The right of the child to Child’s Rights Education
The right of the Child to Child’s Right Education flows from his right to education in general, guaranteed by the 1999 Constitution of the Federal Republic of Nigeria, African Charter on Human and people’s Rights and the Child’s Right Act, 2003. Section 18 (1) of the 1999 Constitution provides as follows:
“Government shall direct its policy towards ensuring that there are equal and adequate educational opportunities at all levels”.
It is my humble view that education, either formal or otherwise cannot be adequate until it empowers the child to speak for himself. It may then be apt to conclude that the education of the Child is inadequate without Child’s Rights Education.
Suggested syllabus
An appropriate syllabus for the Child’s Rights Education is that which takes into consideration the three main angles the right of the Child can be considered under local and international laws, namely:
- His/her Rights at the domestic/family setting.
- His/her rights in his relationship with the larger civil society.
- His/her rights under the child justice system.
The rights protected under the foregoing can be further broken down as follows:
- Right to live, survival and development;
- Right to name, family and nationality;
- Right to belong to any association or assembly according to the law;
- Right to express opinion and freely communicate them on any issue subject to restriction under the law;
- Rights to protection from any act that interferes with his or her privacy, honour and reputation;
- Rights to adequate rest, recreation, (leisure and play) according to his age and culture;
- Rights to compulsory basic education and equal opportunity for higher education depending on individual ability;
- Rights to good health, protection from illness and proper medical attention for survival, personal growth and development;
- Rights against indecent and inhuman treatment through sexual exploitation, drug abuse, child labour, torture, maltreatment and neglect;
- Rights against discrimination irrespective of ethnic origin, birth, colour, sex, language, religion, political and social beliefs.
The foregoing issues constitute most of the areas on which the participation of the Child should be sought before decisions are taken by society.
A charge to Nigerians and policy makers
UN Secretary-General Kofi Annan, in his opening statement to the General Assembly, addressed the children of the world. “We, the grown-ups, have failed you deplorably… One in three of you has suffered from malnutrition before you turned five years old. One in four of you has not been immunized against any disease.
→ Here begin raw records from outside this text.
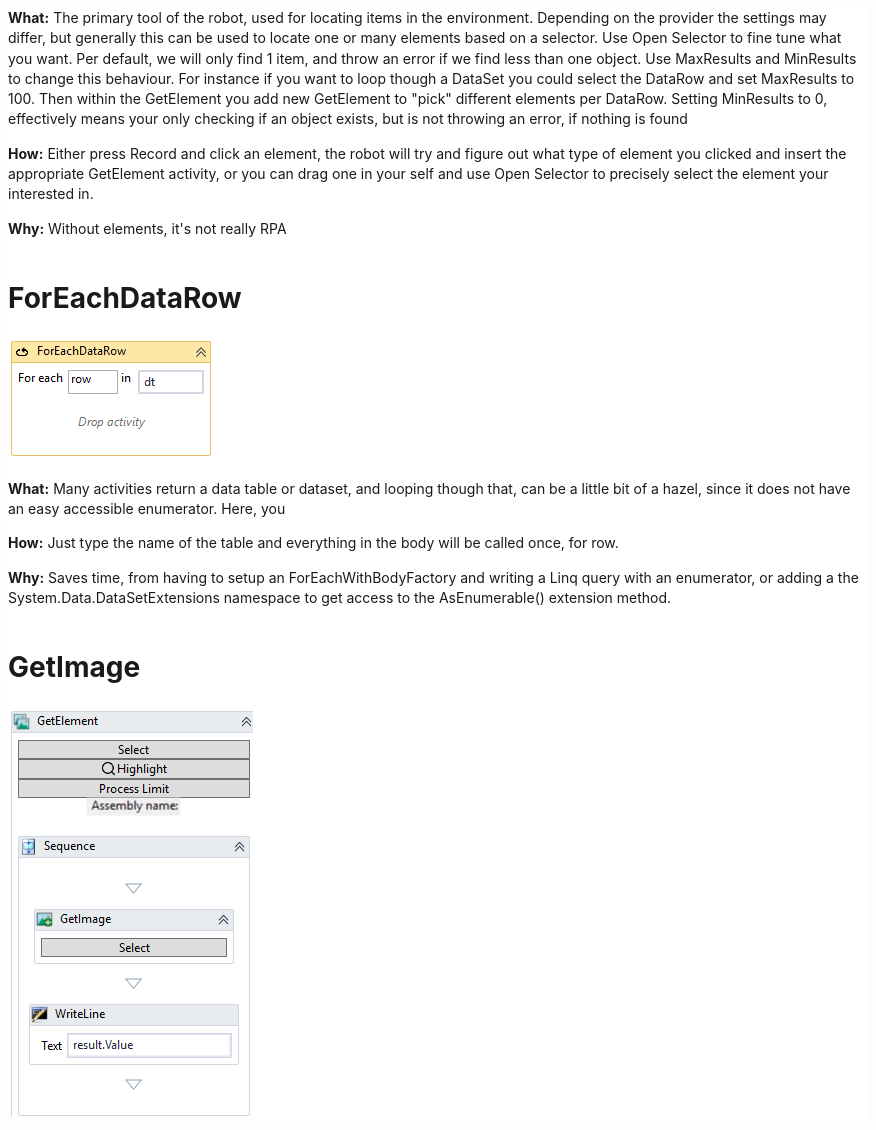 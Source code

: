 **What:** The primary tool of the robot, used for locating items in the environment. Depending on the provider the settings may differ, but generally this can be used to locate one or many elements based on a selector. Use Open Selector to fine tune what you want. Per default, we will only find 1 item, and throw an error if we find less than one object. Use MaxResults and MinResults to change this behaviour. 
For instance if you want to loop though a DataSet you could select the DataRow and set MaxResults to 100. Then within the GetElement you add new GetElement to "pick" different elements per DataRow.
Setting MinResults to 0, effectively means your only checking if an object exists, but is not throwing an error, if nothing is found

**How:** Either press Record and click an element, the robot will try and figure out what type of element you clicked and insert the appropriate GetElement activity, or you can drag one in your self and use Open Selector to precisely select the element your interested in.

**Why:** Without elements, it's not really RPA 

# ForEachDataRow

![image-20200116100128462](activities/ForEachDataRow.png)

**What:** Many activities return a data table or dataset, and looping though that, can be a little bit of a hazel, since it does not have an easy accessible enumerator. Here, you 

**How:** Just type the name of the table and everything in the body will be called once, for row.

**Why:** Saves time, from having to setup an ForEachWithBodyFactory and writing a Linq query with an enumerator, or adding a the System.Data.DataSetExtensions namespace to get access to the AsEnumerable() extension method.

# GetImage

![1563281220892](activities/GetImage.png)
Almost one in five of you is not attending school…. We, the grown-ups, must reverse this list of failures.” Carol Bellamy, former UNICEF Executive Director, gave a clue to how “this of failures” can be reversed as follows: “If we want to overcome poverty and the instability it breeds, we must start by investing in our young people…”
Fellow Nigerians and policy makers, there is not better investment in young people than the investment of knowledge, only through which the Nigerian Child can participate in his own protection. I therefore charge you all to use your areas of influence to give expression to the rights of the child to protection and participation by agitating for the introduction of Child’s Rights Education in Upper Primary and Secondary Schools.
The introduction of Child’s Rights Education will evince the faithfulness of the Nigerian State to her promise to keep faith with the resolution of the United Nations’ General Assembly Special Session on Children held in May, 2004.
My watch word as a legal practitioner and child protection specialist is found in the following instruction of’ the first indigenous Nigerian lawyer, Christopher Alexander Sapara William: “The legal practitioner lives for the direction of his people and the advancement of the cause of his country.” It is in keeping faith with the instructive words of the founding father of the legal profession in Nigeria that I have decided in the last 16 (sixteen) years embarked on the crusade for the protection of the rights of the Nigerian Child. It is also in that spirit that I do this advocacy in the interest of the present and future of us to agitate for the urgent need to introduce Child’s Rights Education in the primary and secondary schools in Nigeria.
I think I should sign out here. Thank you for visiting today. Sure you learnt one or two things on how to Think the CHILD…Think TODAY and Think the FUTURE.